### YOUR OBJECTIVE:
Check the records below for the word "несколько" and state how many lines contain it, replying with the number only.
[Opening AVAILABLE RECORDS section]
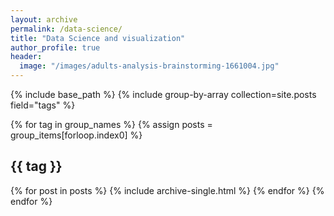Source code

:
```yaml
---
layout: archive
permalink: /data-science/
title: "Data Science and visualization"
author_profile: true
header:
  image: "/images/adults-analysis-brainstorming-1661004.jpg"
---
```


{% include base_path %}
{% include group-by-array collection=site.posts field="tags" %}

{% for tag in group_names %}
  {% assign posts = group_items[forloop.index0] %}
  <h2 id="{{ tag | slugify }}" class="archive__subtitle">{{ tag }}</h2>
  {% for post in posts %}
    {% include archive-single.html %}
  {% endfor %}
{% endfor %}  
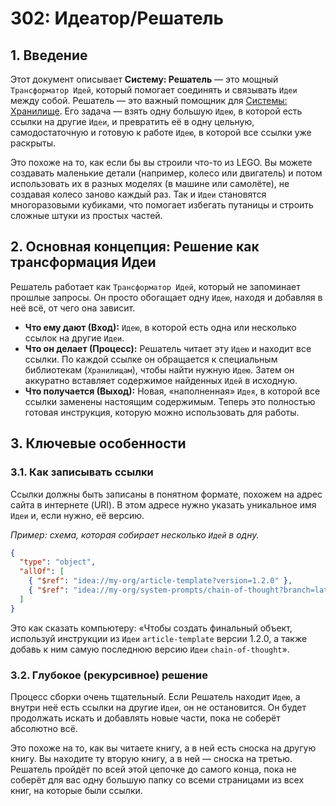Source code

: # 302: Идеатор/Решатель

## 1. Введение

Этот документ описывает **Систему: Решатель** — это мощный `Трансформатор Идей`, который помогает соединять и связывать `Идеи` между собой. Решатель — это важный помощник для [Системы: Хранилище](./301_ideator_storage.md). Его задача — взять одну большую `Идею`, в которой есть ссылки на другие `Идеи`, и превратить её в одну цельную, самодостаточную и готовую к работе `Идею`, в которой все ссылки уже раскрыты.

Это похоже на то, как если бы вы строили что-то из LEGO. Вы можете создавать маленькие детали (например, колесо или двигатель) и потом использовать их в разных моделях (в машине или самолёте), не создавая колесо заново каждый раз. Так и `Идеи` становятся многоразовыми кубиками, что помогает избегать путаницы и строить сложные штуки из простых частей.

## 2. Основная концепция: Решение как трансформация Идеи

Решатель работает как `Трансформатор Идей`, который не запоминает прошлые запросы. Он просто обогащает одну `Идею`, находя и добавляя в неё всё, от чего она зависит.

*   **Что ему дают (Вход):** `Идею`, в которой есть одна или несколько ссылок на другие `Идеи`.
*   **Что он делает (Процесс):** Решатель читает эту `Идею` и находит все ссылки. По каждой ссылке он обращается к специальным библиотекам (`Хранилищам`), чтобы найти нужную `Идею`. Затем он аккуратно вставляет содержимое найденных `Идей` в исходную.
*   **Что получается (Выход):** Новая, «наполненная» `Идея`, в которой все ссылки заменены настоящим содержимым. Теперь это полностью готовая инструкция, которую можно использовать для работы.

## 3. Ключевые особенности

### 3.1. Как записывать ссылки

Ссылки должны быть записаны в понятном формате, похожем на адрес сайта в интернете (URI). В этом адресе нужно указать уникальное имя `Идеи` и, если нужно, её версию.

_Пример: схема, которая собирает несколько `Идей` в одну._

```json
{
  "type": "object",
  "allOf": [
    { "$ref": "idea://my-org/article-template?version=1.2.0" },
    { "$ref": "idea://my-org/system-prompts/chain-of-thought?branch=latest" }
  ]
}
```
Это как сказать компьютеру: «Чтобы создать финальный объект, используй инструкции из `Идеи` `article-template` версии 1.2.0, а также добавь к ним самую последнюю версию `Идеи` `chain-of-thought`».

### 3.2. Глубокое (рекурсивное) решение

Процесс сборки очень тщательный. Если Решатель находит `Идею`, а внутри неё есть ссылки на другие `Идеи`, он не остановится. Он будет продолжать искать и добавлять новые части, пока не соберёт абсолютно всё.

Это похоже на то, как вы читаете книгу, а в ней есть сноска на другую книгу. Вы находите ту вторую книгу, а в ней — сноска на третью. Решатель пройдёт по всей этой цепочке до самого конца, пока не соберёт для вас одну большую папку со всеми страницами из всех книг, на которые были ссылки.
[Closing AVAILABLE RECORDS section]
### TASK OUTPUT:
2